> Task brief
Transcribe every entry precisely, omitting nothing.

> Task material
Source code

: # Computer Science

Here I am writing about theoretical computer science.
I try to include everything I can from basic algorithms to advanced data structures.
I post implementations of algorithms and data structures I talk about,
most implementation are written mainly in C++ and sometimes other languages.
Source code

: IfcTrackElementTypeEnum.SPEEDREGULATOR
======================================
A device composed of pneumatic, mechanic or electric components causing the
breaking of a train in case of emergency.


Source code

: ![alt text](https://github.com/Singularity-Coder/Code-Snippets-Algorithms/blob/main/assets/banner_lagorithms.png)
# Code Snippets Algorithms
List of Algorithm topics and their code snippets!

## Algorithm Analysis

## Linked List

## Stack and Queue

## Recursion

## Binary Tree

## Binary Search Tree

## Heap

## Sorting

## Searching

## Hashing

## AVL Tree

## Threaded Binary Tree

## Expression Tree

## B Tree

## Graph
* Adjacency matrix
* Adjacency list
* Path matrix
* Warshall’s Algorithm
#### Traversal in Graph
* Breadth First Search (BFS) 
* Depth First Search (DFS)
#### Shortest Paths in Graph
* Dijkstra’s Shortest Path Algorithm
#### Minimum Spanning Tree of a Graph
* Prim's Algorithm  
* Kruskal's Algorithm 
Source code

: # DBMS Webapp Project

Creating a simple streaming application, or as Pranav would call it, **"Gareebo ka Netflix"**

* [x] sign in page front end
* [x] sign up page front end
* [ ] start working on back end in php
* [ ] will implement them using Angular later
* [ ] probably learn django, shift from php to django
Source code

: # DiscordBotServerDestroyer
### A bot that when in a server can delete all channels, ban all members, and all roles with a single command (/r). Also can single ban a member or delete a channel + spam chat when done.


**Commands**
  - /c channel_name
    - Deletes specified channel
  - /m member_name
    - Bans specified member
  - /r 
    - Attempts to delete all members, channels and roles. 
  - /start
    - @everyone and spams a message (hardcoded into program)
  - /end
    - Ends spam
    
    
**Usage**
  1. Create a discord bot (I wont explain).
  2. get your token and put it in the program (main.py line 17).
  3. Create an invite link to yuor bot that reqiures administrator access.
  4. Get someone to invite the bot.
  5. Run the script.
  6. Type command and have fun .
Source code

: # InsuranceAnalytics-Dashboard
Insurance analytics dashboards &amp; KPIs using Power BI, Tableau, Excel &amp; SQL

> Your solution
Source code

: # Computer Science

Here I am writing about theoretical computer science.
I try to include everything I can from basic algorithms to advanced data structures.
I post implementations of algorithms and data structures I talk about,
most implementation are written mainly in C++ and sometimes other languages.
Source code

: IfcTrackElementTypeEnum.SPEEDREGULATOR
======================================
A device composed of pneumatic, mechanic or electric components causing the
breaking of a train in case of emergency.


Source code

: ![alt text](https://github.com/Singularity-Coder/Code-Snippets-Algorithms/blob/main/assets/banner_lagorithms.png)
# Code Snippets Algorithms
List of Algorithm topics and their code snippets!

## Algorithm Analysis

## Linked List

## Stack and Queue

## Recursion

## Binary Tree

## Binary Search Tree

## Heap

## Sorting

## Searching

## Hashing

## AVL Tree

## Threaded Binary Tree

## Expression Tree

## B Tree

## Graph
* Adjacency matrix
* Adjacency list
* Path matrix
* Warshall’s Algorithm
#### Traversal in Graph
* Breadth First Search (BFS) 
* Depth First Search (DFS)
#### Shortest Paths in Graph
* Dijkstra’s Shortest Path Algorithm
#### Minimum Spanning Tree of a Graph
* Prim's Algorithm  
* Kruskal's Algorithm 
Source code

: # DBMS Webapp Project

Creating a simple streaming application, or as Pranav would call it, **"Gareebo ka Netflix"**

* [x] sign in page front end
* [x] sign up page front end
* [ ] start working on back end in php
* [ ] will implement them using Angular later
* [ ] probably learn django, shift from php to django
Source code

: # DiscordBotServerDestroyer
### A bot that when in a server can delete all channels, ban all members, and all roles with a single command (/r). Also can single ban a member or delete a channel + spam chat when done.


**Commands**
  - /c channel_name
    - Deletes specified channel
  - /m member_name
    - Bans specified member
  - /r 
    - Attempts to delete all members, channels and roles. 
  - /start
    - @everyone and spams a message (hardcoded into program)
  - /end
    - Ends spam
    
    
**Usage**
  1. Create a discord bot (I wont explain).
  2. get your token and put it in the program (main.py line 17).
  3. Create an invite link to yuor bot that reqiures administrator access.
  4. Get someone to invite the bot.
  5. Run the script.
  6. Type command and have fun .
Source code

: # InsuranceAnalytics-Dashboard
Insurance analytics dashboards &amp; KPIs using Power BI, Tableau, Excel &amp; SQL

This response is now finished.